INFORMATION GIVEN

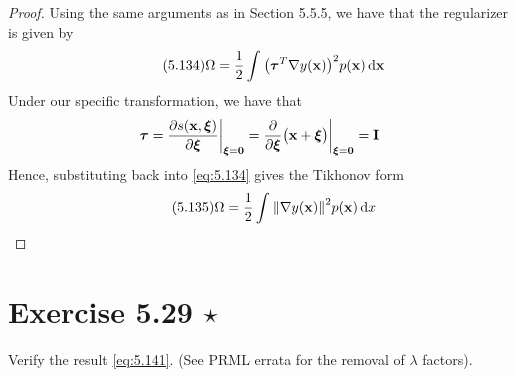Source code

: \vspace{1em}

\begin{proof}
    Using the same arguments as in Section 5.5.5, we have that the regularizer
    is given by
    \begin{equation}\label{eq:5.134}\tag{5.134}
        \Omega = \frac{1}{2} \int_{}^{} \big(\bm{\tau}^T 
        \nabla y(\mathbf{x})\big)^2 p(\mathbf{x}) \mathop{}\!\mathrm{d} \mathbf{x}
    \end{equation}
    Under our specific transformation, we have that
    \[
        \bm{\tau} = \pdv{s(\mathbf{x}, \bm{\xi})}{\bm{\xi}} \bigg|_{\bm{\xi} = \bm{0}}
        = \pdv{\bm{\xi}} \big(\mathbf{x} + \bm{\xi}\big) \bigg|_{\bm{\xi} = \bm{0}}
        = \mathbf{I}
    \] 
    Hence, substituting back into \eqref{eq:5.134} gives the Tikhonov form
    \begin{equation}\label{eq:5.135}\tag{5.135}
        \Omega = \frac{1}{2} \int_{}^{} \norm{\nabla y(\mathbf{x})}^2 p(\mathbf{x}) \mathop{}\!\mathrm{d} x
    \end{equation}
\end{proof}

\section*{Exercise 5.29 $\star$}
Verify the result \eqref{eq:5.141}. (See PRML errata for the removal of $\lambda$ factors).

\vspace{1em}

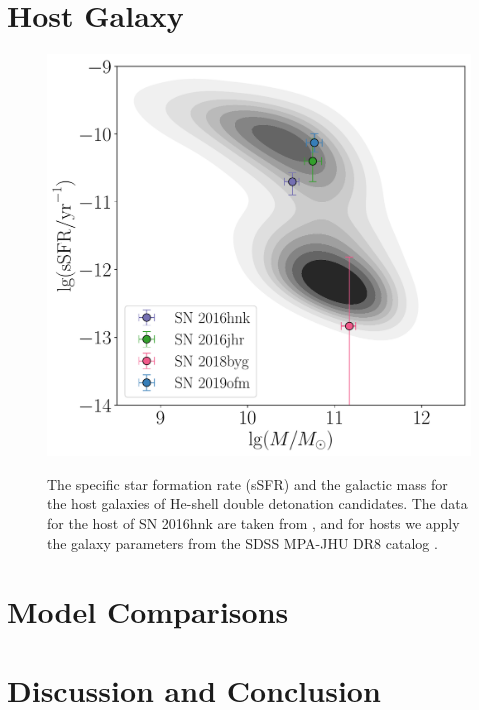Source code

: \documentclass[twocolumn]{aastex631}
\begin{document}
\section{Host Galaxy} \label{sec:host}
\begin{figure}
    \centering
    \includegraphics[width=\linewidth]{host.pdf}
    \label{fig:host}
    \caption{The specific star formation rate (sSFR) and the galactic mass for the host galaxies of He-shell double detonation candidates. The data for the host of SN 2016hnk are taken from \citet{galbany_16hnk_2019}, and for hosts we apply the galaxy parameters from the SDSS MPA-JHU DR8 catalog \citep{Kauffmann_SDSS_2003,Brinchmann_SDSS_2004}.}
\end{figure}

\section{Model Comparisons} \label{sec:model}

\section{Discussion and Conclusion} \label{sec:discussion}

{}



\end{document}
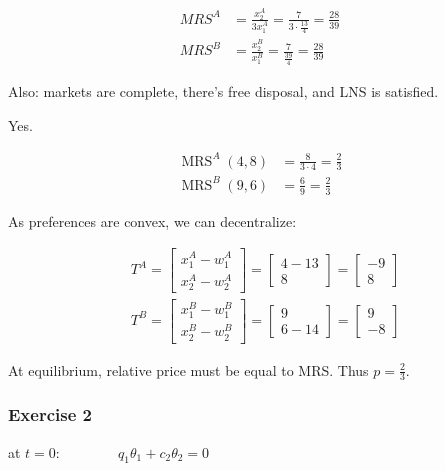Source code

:{\begin{enumerate}[label=(\alph*)]
{\begin{align*}
    M R S^A &= \frac{x_2^A}{3 x_1^A}=\frac{7}{3\cdot \frac{13}{4}}=\frac{28}{39} \\
    M R S^B &= \frac{x_2^B}{x_1^B}=\frac{7}{\frac{39}{4}}=\frac{28}{39}
\end{align*}

Also: markets are complete, there's free disposal, and LNS is satisfied.
}
{\item 
Yes. 

\begin{align*}
    \operatorname{MRS}^A(4,8) &= \frac{8}{3 \cdot 4}=\frac{2}{3} \\
    \operatorname{MRS}^B(9,6) &= \frac{6}{9}=\frac{2}{3}
\end{align*}

As preferences are convex, we can decentralize:

\begin{align*}
& T^A=\left[\begin{array}{l}
x_1^A-w_1^A \\
x_2^A-w_2^A
\end{array}\right]=\left[\begin{array}{c}
4-13 \\
8
\end{array}\right]=\left[\begin{array}{c}
-9 \\
8
\end{array}\right] \\
& T^B=\left[\begin{array}{l}
x_1^B-w_1^B \\
x_2^B-w_2^B
\end{array}\right]=\left[\begin{array}{c}
9 \\
6-14
\end{array}\right]=\left[\begin{array}{c}
9 \\
-8
\end{array}\right]
\end{align*}

At equilibrium, relative price must be equal to MRS. Thus $p=\frac{2}{3}$.
}
\end{enumerate}

\subsubsection*{Exercise 2}

\begin{enumerate}[label=(\alph*)]
{\item
at $t=0: \quad\quad\quad\quad q_1 \theta_1+c_2 \theta_2=0$ 

}
\end{enumerate}}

TASK DESCRIPTION
Leaving out the pictures, repeat all the entries exactly as they stand.

EXERCISE RESULT
Source code

: \vspace{1em}

\begin{proof}
    Using the same arguments as in Section 5.5.5, we have that the regularizer
    is given by
    \begin{equation}\label{eq:5.134}\tag{5.134}
        \Omega = \frac{1}{2} \int_{}^{} \big(\bm{\tau}^T 
        \nabla y(\mathbf{x})\big)^2 p(\mathbf{x}) \mathop{}\!\mathrm{d} \mathbf{x}
    \end{equation}
    Under our specific transformation, we have that
    \[
        \bm{\tau} = \pdv{s(\mathbf{x}, \bm{\xi})}{\bm{\xi}} \bigg|_{\bm{\xi} = \bm{0}}
        = \pdv{\bm{\xi}} \big(\mathbf{x} + \bm{\xi}\big) \bigg|_{\bm{\xi} = \bm{0}}
        = \mathbf{I}
    \] 
    Hence, substituting back into \eqref{eq:5.134} gives the Tikhonov form
    \begin{equation}\label{eq:5.135}\tag{5.135}
        \Omega = \frac{1}{2} \int_{}^{} \norm{\nabla y(\mathbf{x})}^2 p(\mathbf{x}) \mathop{}\!\mathrm{d} x
    \end{equation}
\end{proof}

\section*{Exercise 5.29 $\star$}
Verify the result \eqref{eq:5.141}. (See PRML errata for the removal of $\lambda$ factors).

\vspace{1em}

Source code

: \documentclass[twocolumn]{aastex631}
\begin{document}
\section{Host Galaxy} \label{sec:host}
\begin{figure}
    \centering
    \includegraphics[width=\linewidth]{host.pdf}
    \label{fig:host}
    \caption{The specific star formation rate (sSFR) and the galactic mass for the host galaxies of He-shell double detonation candidates. The data for the host of SN 2016hnk are taken from \citet{galbany_16hnk_2019}, and for hosts we apply the galaxy parameters from the SDSS MPA-JHU DR8 catalog \citep{Kauffmann_SDSS_2003,Brinchmann_SDSS_2004}.}
\end{figure}

\section{Model Comparisons} \label{sec:model}

\section{Discussion and Conclusion} \label{sec:discussion}

{}



\end{document}
Source code

:{\begin{enumerate}[label=(\alph*)]
{\begin{align*}
    M R S^A &= \frac{x_2^A}{3 x_1^A}=\frac{7}{3\cdot \frac{13}{4}}=\frac{28}{39} \\
    M R S^B &= \frac{x_2^B}{x_1^B}=\frac{7}{\frac{39}{4}}=\frac{28}{39}
\end{align*}

Also: markets are complete, there's free disposal, and LNS is satisfied.
}
{\item 
Yes. 

\begin{align*}
    \operatorname{MRS}^A(4,8) &= \frac{8}{3 \cdot 4}=\frac{2}{3} \\
    \operatorname{MRS}^B(9,6) &= \frac{6}{9}=\frac{2}{3}
\end{align*}

As preferences are convex, we can decentralize:

\begin{align*}
& T^A=\left[\begin{array}{l}
x_1^A-w_1^A \\
x_2^A-w_2^A
\end{array}\right]=\left[\begin{array}{c}
4-13 \\
8
\end{array}\right]=\left[\begin{array}{c}
-9 \\
8
\end{array}\right] \\
& T^B=\left[\begin{array}{l}
x_1^B-w_1^B \\
x_2^B-w_2^B
\end{array}\right]=\left[\begin{array}{c}
9 \\
6-14
\end{array}\right]=\left[\begin{array}{c}
9 \\
-8
\end{array}\right]
\end{align*}

At equilibrium, relative price must be equal to MRS. Thus $p=\frac{2}{3}$.
}
\end{enumerate}

\subsubsection*{Exercise 2}

\begin{enumerate}[label=(\alph*)]
{\item
at $t=0: \quad\quad\quad\quad q_1 \theta_1+c_2 \theta_2=0$ 

}
\end{enumerate}}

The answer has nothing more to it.